La Cour pointe notamment une "insuffisante prise en compte des besoins et des capacités des territoires". À titre d'exemple pour la garantie jeunes, "les valeurs cibles fixées ont été presque systématiquement doublées alors que la demande d'emploi locale des jeunes était très différente d'une région à l'autre".
Les Sages relèvent aussi "un effet apparemment limité des aides à l'embauche sur le nombre de jeunes en emploi". L'aide à l'embauche des jeunes (AEJ), pouvant aller jusqu'à 4.000 euros et qui a pris fin à la fin mai 2021, "aurait favorisé un déplacement de l'emploi des jeunes vers des CDD longs et des CDI, sans conduire à une hausse globale de leur taux d'emploi", note la Cour.
Quant à l'aide à l'apprentissage (5.000 ou 8.000 euros selon l'âge des bénéficiaires), "mesure dont le coût est le plus élevé", elle "a certainement permis d'augmenter significativement le nombre d'apprentis, mais surtout au bénéfice de diplômés dont l'insertion sur le marché du travail n'est le plus souvent pas problématique. L'effet net sur l'emploi en volume est donc vraisemblablement faible".

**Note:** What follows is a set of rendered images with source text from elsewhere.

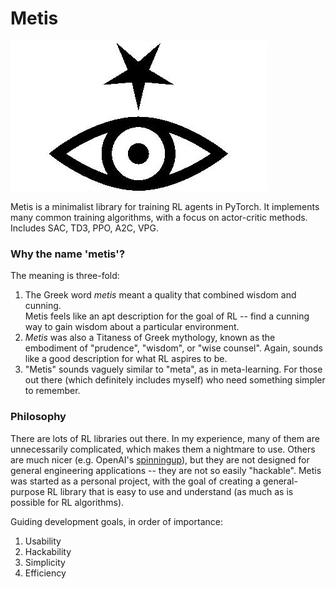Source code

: # Metis

![metis-symbol](https://raw.githubusercontent.com/fkodom/metis/master/docs/media/metis.jpg)

Metis is a minimalist library for training RL agents in PyTorch.  It implements 
many common training algorithms, with a focus on actor-critic methods. 
Includes SAC, TD3, PPO, A2C, VPG.


### Why the name 'metis'?

The meaning is three-fold: 
1. The Greek word *metis* meant a quality that combined wisdom and cunning.  
   Metis feels like an apt description for the goal of RL -- find a cunning way 
   to gain wisdom about a particular environment.
2. *Metis* was also a Titaness of Greek mythology, known as the embodiment of
   "prudence", "wisdom", or "wise counsel".  Again, sounds like a good description
   for what RL aspires to be.
3. "Metis" sounds vaguely similar to "meta", as in meta-learning.  For those out
   there (which definitely includes myself) who need something simpler to remember.


### Philosophy

There are lots of RL libraries out there.  In my experience, many of them are 
unnecessarily complicated, which makes them a nightmare to use.  Others are much
nicer (e.g. OpenAI's [spinningup](https://github.com/openai/spinningup)), but they
are not designed for general engineering applications -- they are not so easily 
"hackable".  Metis was started as a personal project, with the goal of creating 
a general-purpose RL library that is easy to use and understand (as much as is
possible for RL algorithms).

Guiding development goals, in order of importance:
1.  Usability
2.  Hackability
3.  Simplicity
4.  Efficiency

In fine, la Cour note que "la situation des jeunes sur le marché du travail apparaissait relativement préservée à l'automne 2021" (le taux de chômage des 15-24 ans "ne s'est pas aggravé en sortie de crise", à 20% au 3e trimestre 2021, contre 21,2% fin 2019, et leur taux d'activité atteignait 41,1% soit 3,2 points de plus que fin 2019). Cela "pourrait laisser augurer d'une réussite" des mesures du plan jeunes "grâce à une meilleure coordination des acteurs et une indéniable mobilisation de l'État et de ses partenaires", dit la Cour. Mais elle ajoute que ce diagnostic mérite d'être "nuancé", relevant entre autres que "l'efficacité de certaines mesures sur l'emploi, notamment les plus coûteuses, n'est pas avérée".
Dans sa réponse à la Cour, le Premier ministre, Jean Castex souligne "le contexte d'urgence et d'incertitudes majeures sur le plan socioéconomique dans lequel le plan a été conçu". Il argue que "la situation de l'emploi des jeunes a été préservée et ce non pas dans le cadre d'un retrait du marché du travail de ces derniers, mais dans celui d'une augmentation de leur taux d'activité, particulièrement remarquable dans le contexte de crise", ce qui "semble de nature à caractériser l'impact très positif du plan".